A empresa já pagou 34% sobre seus ganhos. O que
sobrou ela irá ou reinvestir ou distribuir como dividendos para seus acionistas
(que são os proprietários da empresa, algo
que qualquer pessoa física com conta em corretora pode se tornar).
Se esses dividendos também fossem tributados, isso
nada mais seria do que uma bitributação.
Eis um exemplo tosco, mas que ajuda a entender: a empresa
ganhou R$ 100, pagou R$ 34 de imposto e ficou com R$ 66. Se esses R$ 66 forem
novamente tributados ao serem distribuídos para os proprietários da empresa, então
é óbvio ululante que está ocorrendo uma bitributação.
Na prática, seria como se o Manoel, o proprietário da
padaria, após pagar o IRPJ, também tivesse de pagar imposto sobre o dinheiro
que sobrou e que ele sacou para pagar a conta de luz da sua casa.
Logo, não faria sentido nenhum o Brasil, que já possui
uma das maiores alíquotas de imposto corporativo em todo o mundo
(de novo: é simplesmente a 13ª maior do mundo), tributar também dividendos. A
soma de um IRPJ efetivo de 34% mais tributação de dividendos tornaria insana a nossa já tresloucada
carga tributária.
Os
prós e contras da proposta
A proposta de Paulo Guedes de reduzir essa alíquota
máxima de 34% para 15% é louvável. Por outro lado, sua intenção de contrabalançar
essa redução implantando a tributação de dividendos em 15 ou 20%, com o
objetivo de "não afetar a receita", é lamentável.
E por dois motivos.
Primeiro porque, em termos puramente filosóficos, a medida em nada altera o fato de que está
havendo um confisco estatal da propriedade privada alheia. O dinheiro obtido
por meio da produção continuará sendo igualmente confiscado, tendo mudado
apenas o momento em que ocorre o confisco:
antes, ele ocorria integralmente no momento da receita; agora, ele será
reduzido no momento da receita, mas será aumentado no momento em que o proprietário
for usufruir essa receita.
Segundo porque tal medida ressalta a propensão dos
seguidores da Escola de Chicago em não admitir quedas na receita.

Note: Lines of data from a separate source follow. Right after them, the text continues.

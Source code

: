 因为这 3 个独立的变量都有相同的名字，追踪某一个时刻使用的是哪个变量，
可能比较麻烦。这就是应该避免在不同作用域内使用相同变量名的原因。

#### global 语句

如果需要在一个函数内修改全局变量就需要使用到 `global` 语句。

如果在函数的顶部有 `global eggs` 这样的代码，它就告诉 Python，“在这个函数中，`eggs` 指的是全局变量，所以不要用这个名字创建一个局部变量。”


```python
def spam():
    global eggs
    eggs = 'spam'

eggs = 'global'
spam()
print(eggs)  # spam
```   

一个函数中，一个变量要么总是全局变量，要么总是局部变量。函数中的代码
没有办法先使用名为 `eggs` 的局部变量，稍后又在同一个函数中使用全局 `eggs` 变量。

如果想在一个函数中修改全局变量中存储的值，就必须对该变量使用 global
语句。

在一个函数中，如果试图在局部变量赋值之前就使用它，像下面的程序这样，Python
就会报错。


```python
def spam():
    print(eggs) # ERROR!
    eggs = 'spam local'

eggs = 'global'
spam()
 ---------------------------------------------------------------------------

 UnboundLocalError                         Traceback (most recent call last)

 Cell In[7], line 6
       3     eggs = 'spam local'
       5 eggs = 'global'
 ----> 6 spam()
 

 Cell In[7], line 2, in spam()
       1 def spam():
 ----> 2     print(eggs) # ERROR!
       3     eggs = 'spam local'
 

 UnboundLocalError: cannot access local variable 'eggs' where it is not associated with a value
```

É como se a
receita do governo fosse algo sagrado e intocável, a qual deve, na melhor da hipóteses, ser mantida, jamais reduzida.
Em todo caso, para não ficarmos só no campo do
negativismo, e reconhecendo que o mundo real possui inúmeras variáveis que dependem
inteiramente da política, seria honesto dizer que, entre deixar como está ou optar pela medida de Guedes, esta segunda
é preferível.
E há dois motivos para se aceitá-la.
1) O fato de o confisco na base cair de 34% para 15%
já é louvável por si só.
Sempre que o assaltante permitir que o esbulho
imediato seja menor, aceite a proposta. É verdade que você, como proprietário da
empresa, não poderá usufruir este dinheiro imediatamente (pois aí viraria
dividendo, e ele seria tributado), mas ao menos você agora terá à sua disposição
mais dinheiro para reinvestir e aumentar
seus lucros futuros.
Tendo mais dinheiro para ser reinvestido (pois o
confisco caiu de 34% para 15%), o retorno nominal
sobre o investimento será maior. Antes, a empresa lucrava R$ 100, pagava R$ 34
de imposto e ficava com R$ 66 para reinvestir (ou distribuir dividendo). Agora,
essa mesma empresa irá pagar R$ 15 de imposto e terá R$ 85 para reinvestir.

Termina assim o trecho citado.